すると、五十嵐が思い出したように俺に聞いてきた。
「そういえば、慧も何か渡したいものがあるって言っていたよね?」
「あ、ああ」
すっかり忘れていたが、俺からも渡す物があったんだった。五十嵐が包丁を構えた衝撃で頭から抜け落ちてしまっていたぞ。危ない危ない。
俺はボケットに再び手をやると、小さなクリスマス柄の包装のプレゼントを差し出す。
「ほい、俺からのクリスマスプレゼント」
「やったー! 開けていい?」
「もちろん」
五十嵐はワクワクした表情で、ガサガサと包装を外す。そして、俺からのクリスマスプレゼントを中から取り出した。
「これは……髪留め?」
「そうだ。お前の前髪が長いから、それが視界の邪魔になるんじゃないかって思ったんだ」
「わぁー! ありがとう!」
幸いにも五十嵐はお気に召したようで喜んでくれた。そして、早速そのオレンジ色の髪留めを前髪に付ける。
「どう? 似合う?」
「似合ってるぞ」
「えへへ~」
それにしても、このやり取りが、なんだか付き合いたてのカップルが互いにプレゼントを贈り合ったみたいに聞こえてくる……。

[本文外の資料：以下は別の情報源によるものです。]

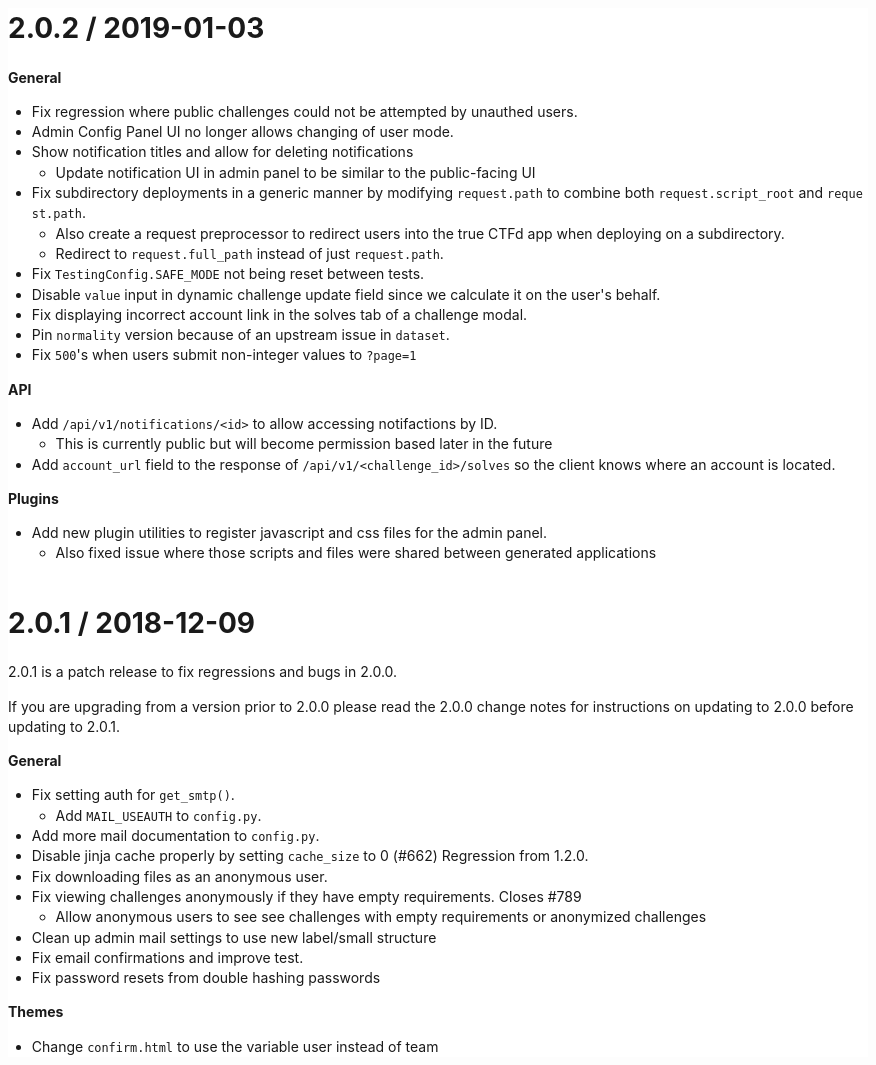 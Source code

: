 
2.0.2 / 2019-01-03
==================

**General**
* Fix regression where public challenges could not be attempted by unauthed users.
* Admin Config Panel UI no longer allows changing of user mode.
* Show notification titles and allow for deleting notifications
    * Update notification UI in admin panel to be similar to the public-facing UI
* Fix subdirectory deployments in a generic manner by modifying `request.path` to combine both `request.script_root` and `request.path`.
    * Also create a request preprocessor to redirect users into the true CTFd app when deploying on a subdirectory.
    * Redirect to `request.full_path` instead of just `request.path`.
* Fix `TestingConfig.SAFE_MODE` not being reset between tests.
* Disable `value` input in dynamic challenge update field since we calculate it on the user's behalf.
* Fix displaying incorrect account link in the solves tab of a challenge modal.
* Pin `normality` version because of an upstream issue in `dataset`.
* Fix `500`'s when users submit non-integer values to `?page=1`

**API**
* Add `/api/v1/notifications/<id>` to allow accessing notifactions by ID.
    * This is currently public but will become permission based later in the future
* Add `account_url` field to the response of `/api/v1/<challenge_id>/solves` so the client knows where an account is located.

**Plugins**
* Add new plugin utilities to register javascript and css files for the admin panel.
    * Also fixed issue where those scripts and files were shared between generated applications


2.0.1 / 2018-12-09
==================

2.0.1 is a patch release to fix regressions and bugs in 2.0.0.

If you are upgrading from a version prior to 2.0.0 please read the 2.0.0 change notes for instructions on updating to
2.0.0 before updating to 2.0.1.

**General**
* Fix setting auth for `get_smtp()`.
    * Add `MAIL_USEAUTH` to `config.py`.
* Add more mail documentation to `config.py`.
* Disable jinja cache properly by setting `cache_size` to 0 (#662)
    Regression from 1.2.0.
* Fix downloading files as an anonymous user.
* Fix viewing challenges anonymously if they have empty requirements. Closes #789
    * Allow anonymous users to see see challenges with empty requirements or anonymized challenges
* Clean up admin mail settings to use new label/small structure
* Fix email confirmations and improve test.
* Fix password resets from double hashing passwords

**Themes**
* Change `confirm.html` to use the variable user instead of team

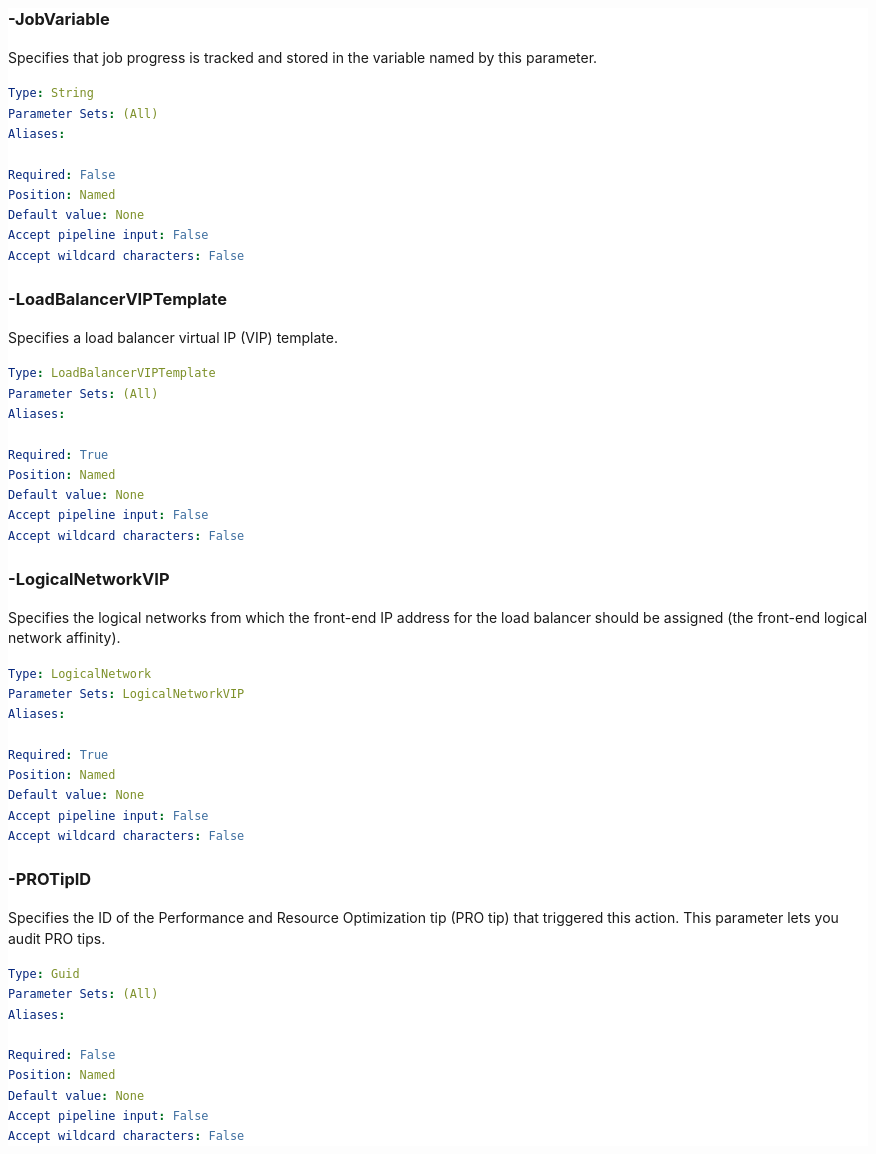 ### -JobVariable
Specifies that job progress is tracked and stored in the variable named by this parameter.

```yaml
Type: String
Parameter Sets: (All)
Aliases: 

Required: False
Position: Named
Default value: None
Accept pipeline input: False
Accept wildcard characters: False
```

### -LoadBalancerVIPTemplate
Specifies a load balancer virtual IP (VIP) template.

```yaml
Type: LoadBalancerVIPTemplate
Parameter Sets: (All)
Aliases: 

Required: True
Position: Named
Default value: None
Accept pipeline input: False
Accept wildcard characters: False
```

### -LogicalNetworkVIP
Specifies the logical networks from which the front-end IP address for the load balancer should be assigned (the front-end logical network affinity).

```yaml
Type: LogicalNetwork
Parameter Sets: LogicalNetworkVIP
Aliases: 

Required: True
Position: Named
Default value: None
Accept pipeline input: False
Accept wildcard characters: False
```

### -PROTipID
Specifies the ID of the Performance and Resource Optimization tip (PRO tip) that triggered this action.
This parameter lets you audit PRO tips.

```yaml
Type: Guid
Parameter Sets: (All)
Aliases: 

Required: False
Position: Named
Default value: None
Accept pipeline input: False
Accept wildcard characters: False
```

まあ、とにかく、俺のプレゼントは的外れなものではなかった。うん。髪留めは五十嵐によく似合っているし、本人も喜んでくれた。よかったよかった。
「それにしても、よくわたしが髪留めが欲しいって分かったね」
「マジで欲しかったのかよ……」
どうやら本人もご所望だったらしい。だったら、その望みに応えられてなおさらよかった。

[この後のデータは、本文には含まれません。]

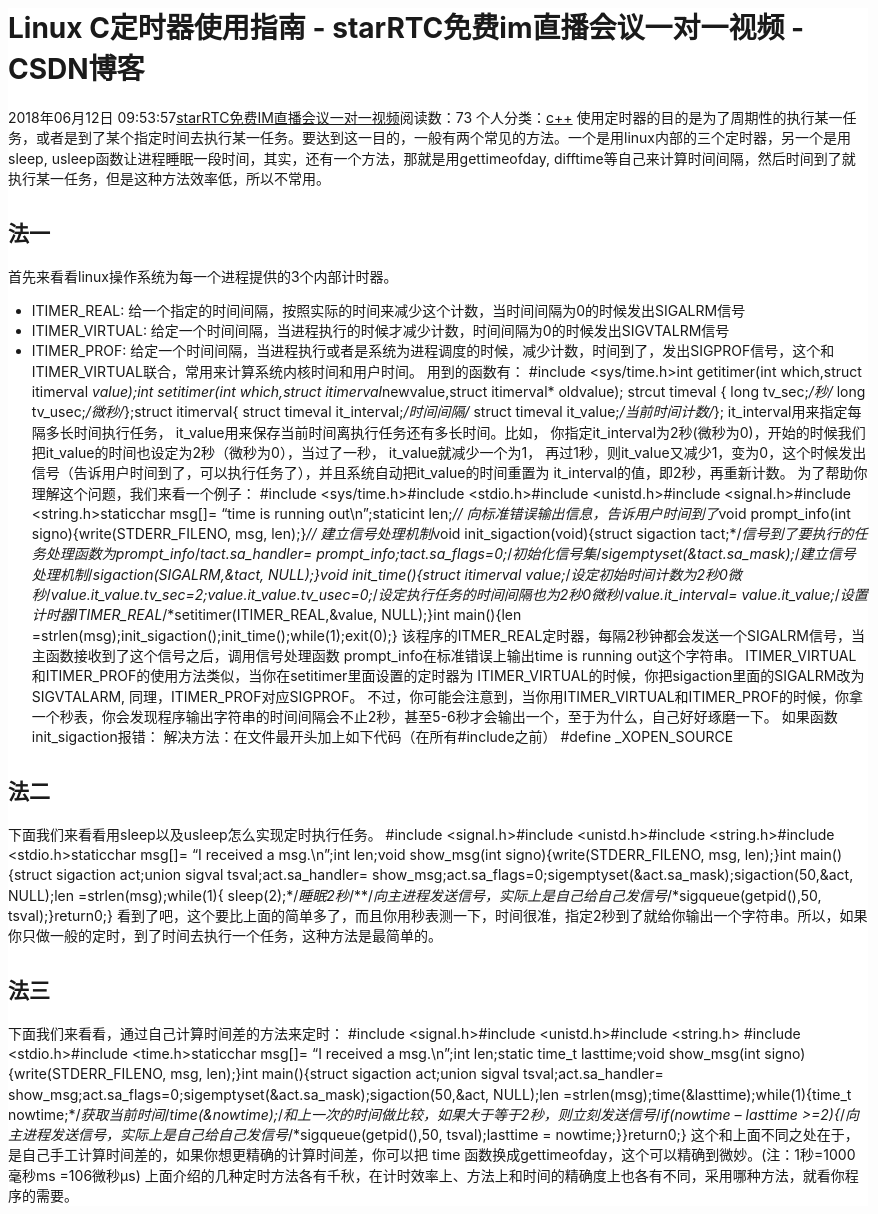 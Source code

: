 # Linux C定时器使用指南 - starRTC免费im直播会议一对一视频 - CSDN博客
2018年06月12日 09:53:57[starRTC免费IM直播会议一对一视频](https://me.csdn.net/elesos)阅读数：73
个人分类：[c++](https://blog.csdn.net/elesos/article/category/7729692)
使用定时器的目的是为了周期性的执行某一任务，或者是到了某个指定时间去执行某一任务。要达到这一目的，一般有两个常见的方法。一个是用linux内部的三个定时器，另一个是用sleep, usleep函数让进程睡眠一段时间，其实，还有一个方法，那就是用gettimeofday, difftime等自己来计算时间间隔，然后时间到了就执行某一任务，但是这种方法效率低，所以不常用。
## 法一
首先来看看linux操作系统为每一个进程提供的3个内部计时器。
- ITIMER_REAL: 给一个指定的时间间隔，按照实际的时间来减少这个计数，当时间间隔为0的时候发出SIGALRM信号
- ITIMER_VIRTUAL: 给定一个时间间隔，当进程执行的时候才减少计数，时间间隔为0的时候发出SIGVTALRM信号
- ITIMER_PROF: 给定一个时间间隔，当进程执行或者是系统为进程调度的时候，减少计数，时间到了，发出SIGPROF信号，这个和ITIMER_VIRTUAL联合，常用来计算系统内核时间和用户时间。
用到的函数有：
#include <sys/time.h>int getitimer(int which,struct itimerval *value);int setitimer(int which,struct itimerval*newvalue,struct itimerval* oldvalue);
strcut timeval
{    long tv_sec;*/*秒*/*    long tv_usec;*/*微秒*/*};struct itimerval{    struct timeval it_interval;*/*时间间隔*/*    struct timeval it_value;*/*当前时间计数*/*};
it_interval用来指定每隔多长时间执行任务， it_value用来保存当前时间离执行任务还有多长时间。比如， 你指定it_interval为2秒(微秒为0)，开始的时候我们把it_value的时间也设定为2秒（微秒为0），当过了一秒， it_value就减少一个为1， 再过1秒，则it_value又减少1，变为0，这个时候发出信号（告诉用户时间到了，可以执行任务了），并且系统自动把it_value的时间重置为 it_interval的值，即2秒，再重新计数。 为了帮助你理解这个问题，我们来看一个例子：
#include <sys/time.h>#include <stdio.h>#include <unistd.h>#include <signal.h>#include <string.h>staticchar msg[]= “time is running out\n”;staticint len;*// 向标准错误输出信息，告诉用户时间到了*void prompt_info(int signo){write(STDERR_FILENO, msg, len);}*// 建立信号处理机制*void init_sigaction(void){struct sigaction tact;*/*信号到了要执行的任务处理函数为prompt_info*/*tact.sa_handler= prompt_info;tact.sa_flags=0;*/*初始化信号集*/*sigemptyset(&tact.sa_mask);*/*建立信号处理机制*/*sigaction(SIGALRM,&tact, NULL);}void init_time(){struct itimerval value;*/*设定初始时间计数为2秒0微秒*/*value.it_value.tv_sec=2;value.it_value.tv_usec=0;*/*设定执行任务的时间间隔也为2秒0微秒*/*value.it_interval= value.it_value;*/*设置计时器ITIMER_REAL*/*setitimer(ITIMER_REAL,&value, NULL);}int main(){len =strlen(msg);init_sigaction();init_time();while(1);exit(0);}
该程序的ITMER_REAL定时器，每隔2秒钟都会发送一个SIGALRM信号，当主函数接收到了这个信号之后，调用信号处理函数 prompt_info在标准错误上输出time is running out这个字符串。
ITIMER_VIRTUAL和ITIMER_PROF的使用方法类似，当你在setitimer里面设置的定时器为 ITIMER_VIRTUAL的时候，你把sigaction里面的SIGALRM改为SIGVTALARM, 同理，ITIMER_PROF对应SIGPROF。
不过，你可能会注意到，当你用ITIMER_VIRTUAL和ITIMER_PROF的时候，你拿一个秒表，你会发现程序输出字符串的时间间隔会不止2秒，甚至5-6秒才会输出一个，至于为什么，自己好好琢磨一下。
如果函数init_sigaction报错：
解决方法：在文件最开头加上如下代码（在所有#include之前）
#define _XOPEN_SOURCE
## 法二
下面我们来看看用sleep以及usleep怎么实现定时执行任务。
#include <signal.h>#include <unistd.h>#include <string.h>#include <stdio.h>staticchar msg[]= “I received a msg.\n”;int len;void show_msg(int signo){write(STDERR_FILENO, msg, len);}int main(){struct sigaction act;union sigval tsval;act.sa_handler= show_msg;act.sa_flags=0;sigemptyset(&act.sa_mask);sigaction(50,&act, NULL);len =strlen(msg);while(1){
sleep(2);*/*睡眠2秒*/**/*向主进程发送信号，实际上是自己给自己发信号*/*sigqueue(getpid(),50, tsval);}return0;}
看到了吧，这个要比上面的简单多了，而且你用秒表测一下，时间很准，指定2秒到了就给你输出一个字符串。所以，如果你只做一般的定时，到了时间去执行一个任务，这种方法是最简单的。
## 法三
下面我们来看看，通过自己计算时间差的方法来定时：
#include <signal.h>#include <unistd.h>#include <string.h>
#include <stdio.h>#include <time.h>staticchar msg[]= “I received a msg.\n”;int len;static time_t lasttime;void show_msg(int signo){write(STDERR_FILENO, msg, len);}int main(){struct sigaction act;union sigval tsval;act.sa_handler= show_msg;act.sa_flags=0;sigemptyset(&act.sa_mask);sigaction(50,&act, NULL);len =strlen(msg);time(&lasttime);while(1){time_t nowtime;*/*获取当前时间*/*time(&nowtime);*/*和上一次的时间做比较，如果大于等于2秒，则立刻发送信号*/*if(nowtime – lasttime >=2){*/*向主进程发送信号，实际上是自己给自己发信号*/*sigqueue(getpid(),50, tsval);lasttime = nowtime;}}return0;}
这个和上面不同之处在于，是自己手工计算时间差的，如果你想更精确的计算时间差，你可以把 time 函数换成gettimeofday，这个可以精确到微妙。(注：1秒=1000毫秒ms =106微秒µs) 上面介绍的几种定时方法各有千秋，在计时效率上、方法上和时间的精确度上也各有不同，采用哪种方法，就看你程序的需要。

「この髪留めは大事にするよ。プレゼントありがとう、慧」
「おう。こっちこそ、包丁ありがとうな、五十嵐」
……何だろう、このプレゼントの差。
今更過ぎるけど、包丁に対して髪留めだけじゃ、プレゼントの等価交換が成り立っていないと思う。というか、それを言うなら、そもそも包丁と髪留めをクリスマスプレゼントとして出すのもなかなかないことなんじゃないかと思う。
とにかく、俺たち二人のちょっとおかしなミニクリスマスプレゼント交換会は、これにて終了したのだった。